В.В. работает как одержимый, как будто знает, что «завтра не наступит никогда». Все футуристы пришли в восторг от Февраля и Октября. Им показалось, что это круто. Но большевикам сначала было не до поэтов. Поэты были предоставлены самим себе. И в 1918 году Маяковский еще успеет написать поэму «Человек» с потрясающим финалом. Поэму он сыграет, как всё в эти его золотые пять лет: на флейте собственного позвоночника (и «Флейта-позвоночник» – это та же пятилетка!). Вот этот финал, и на нем закончится период чистоты, невинности, красоты, свободы и артистизма в жизни бедного поэта-неформала, налетевшего на бездну и погибшего в этом ДТП. «Погибнет все. Сойдет на нет. И тот, кто жизнью движет, последний луч над тьмой планет из солнц последних выжжет. И только боль моя острей – стою, огнем обвит, на несгорающем костре немыслимой любви». Это уже космос.
А потом поэт решил служить народу. Извечное дворянское чувство вины. «Мужиком никто не притворялся. Но, целуя тонкий луч клинка, лучшие из русского дворянства шли на эшафот за мужика» (Е. Евтушенко).
В 1915 году Владимир встретится с четой Бриков – Лилей и Осипом, и это будет роковая встреча. Маяковский кинет свое творчество под ноги толпе: охлосу, комбедам, красноармейцам, рабочим, матросне. «Товарищи! Дайте настоящее искусство, такое, чтоб выволочь республику из грязи». Но искусство у него позади… Утилитарного искусства не бывает, оно – не утюг, не вешалка.
В 1923 году из остатков футуристов он организует группу «ЛЕФ» («Левый фронт искусств»).
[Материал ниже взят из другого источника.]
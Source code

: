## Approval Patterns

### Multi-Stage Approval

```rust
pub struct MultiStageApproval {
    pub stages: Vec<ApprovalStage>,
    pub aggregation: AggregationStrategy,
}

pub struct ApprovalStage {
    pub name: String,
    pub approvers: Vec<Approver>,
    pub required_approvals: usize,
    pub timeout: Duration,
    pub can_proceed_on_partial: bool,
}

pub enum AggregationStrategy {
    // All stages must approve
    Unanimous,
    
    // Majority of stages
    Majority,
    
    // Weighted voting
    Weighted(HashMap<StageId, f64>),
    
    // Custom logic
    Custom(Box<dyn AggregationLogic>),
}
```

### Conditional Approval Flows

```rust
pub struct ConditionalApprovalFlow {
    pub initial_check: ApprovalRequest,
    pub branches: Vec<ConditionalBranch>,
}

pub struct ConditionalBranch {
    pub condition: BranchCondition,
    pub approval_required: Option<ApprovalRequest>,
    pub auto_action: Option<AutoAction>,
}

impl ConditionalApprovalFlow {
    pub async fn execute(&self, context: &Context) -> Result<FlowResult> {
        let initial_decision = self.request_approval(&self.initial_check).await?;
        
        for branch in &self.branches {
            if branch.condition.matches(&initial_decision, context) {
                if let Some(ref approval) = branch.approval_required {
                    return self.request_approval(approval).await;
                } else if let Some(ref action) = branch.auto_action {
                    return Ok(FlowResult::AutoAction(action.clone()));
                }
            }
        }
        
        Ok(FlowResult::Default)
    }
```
Искусство сгорает окончательно в этой политической топке. В толстом журнале «ЛЕФа» он, однако, печатает Пастернака. Этого «чуждого» явно гения он берег и защищал. Но среди агиток и почти прокламаций, из-за которых он мог показаться элементарным сукиным сыном, вдруг начинал бить фонтан человечности и таланта.
«Про это». Это когда больше нет сил писать про «то». И тогда появляется ода «России» про собственную гибель. Здесь родная революция – «снеговая уродина», а «агитатор» и «главарь» – «заморский страус». Здесь – плевок себе же в лицо за «служение обществу»: «Мама, а мама? Несет ли он яйца? – Не знаю, душечка, должен бы несть».
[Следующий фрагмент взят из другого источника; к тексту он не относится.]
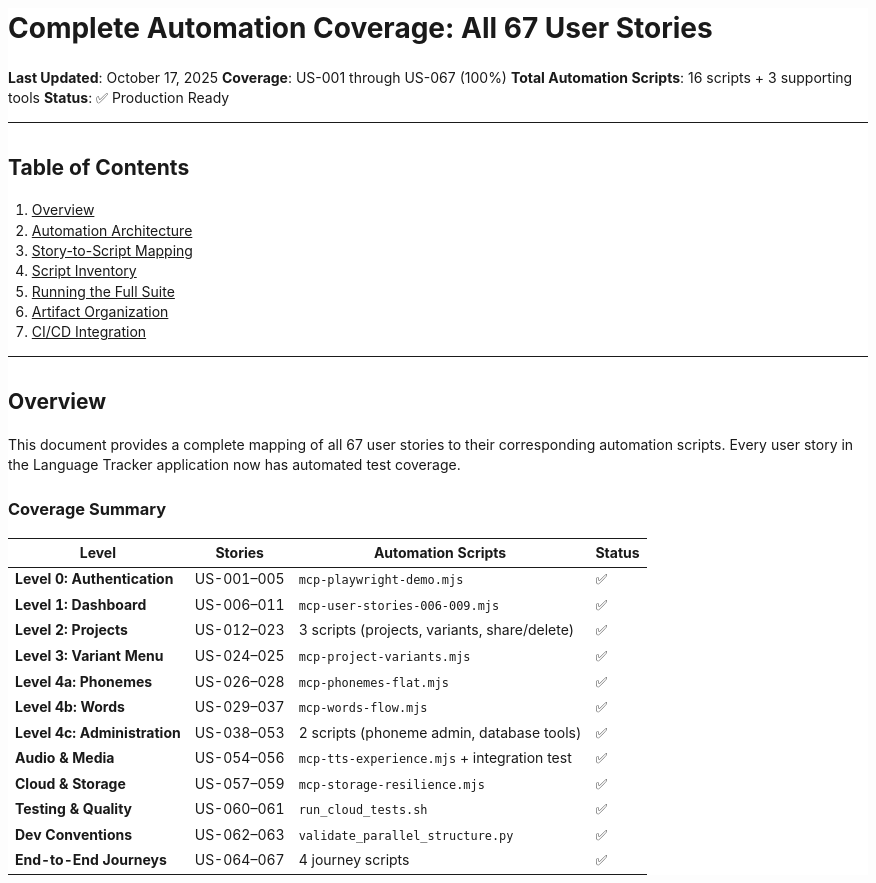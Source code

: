 # Complete Automation Coverage: All 67 User Stories

**Last Updated**: October 17, 2025
**Coverage**: US-001 through US-067 (100%)
**Total Automation Scripts**: 16 scripts + 3 supporting tools
**Status**: ✅ Production Ready

---

## Table of Contents

1. [Overview](#overview)
2. [Automation Architecture](#automation-architecture)
3. [Story-to-Script Mapping](#story-to-script-mapping)
4. [Script Inventory](#script-inventory)
5. [Running the Full Suite](#running-the-full-suite)
6. [Artifact Organization](#artifact-organization)
7. [CI/CD Integration](#cicd-integration)

---

## Overview

This document provides a complete mapping of all 67 user stories to their corresponding automation scripts. Every user story in the Language Tracker application now has automated test coverage.

### Coverage Summary

| Level | Stories | Automation Scripts | Status |
|-------|---------|-------------------|--------|
| **Level 0: Authentication** | US-001–005 | `mcp-playwright-demo.mjs` | ✅ |
| **Level 1: Dashboard** | US-006–011 | `mcp-user-stories-006-009.mjs` | ✅ |
| **Level 2: Projects** | US-012–023 | 3 scripts (projects, variants, share/delete) | ✅ |
| **Level 3: Variant Menu** | US-024–025 | `mcp-project-variants.mjs` | ✅ |
| **Level 4a: Phonemes** | US-026–028 | `mcp-phonemes-flat.mjs` | ✅ |
| **Level 4b: Words** | US-029–037 | `mcp-words-flow.mjs` | ✅ |
| **Level 4c: Administration** | US-038–053 | 2 scripts (phoneme admin, database tools) | ✅ |
| **Audio & Media** | US-054–056 | `mcp-tts-experience.mjs` + integration test | ✅ |
| **Cloud & Storage** | US-057–059 | `mcp-storage-resilience.mjs` | ✅ |
| **Testing & Quality** | US-060–061 | `run_cloud_tests.sh` | ✅ |
| **Dev Conventions** | US-062–063 | `validate_parallel_structure.py` | ✅ |
| **End-to-End Journeys** | US-064–067 | 4 journey scripts | ✅ |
И пророчество на 11 лет вперед: «Что ж, бери меня хваткой мерзкой! Бритвой ветра перья обрей. Пусть исчезну, чужой и заморский, под неистовство всех декабрей».
А случится это в апреле. 14 апреля 1930 года.
Двенадцать лет надругательства над собой – больше выдержать было нельзя. Маяковский не умеет лгать. И агитки в пользу красных на редкость бездарны.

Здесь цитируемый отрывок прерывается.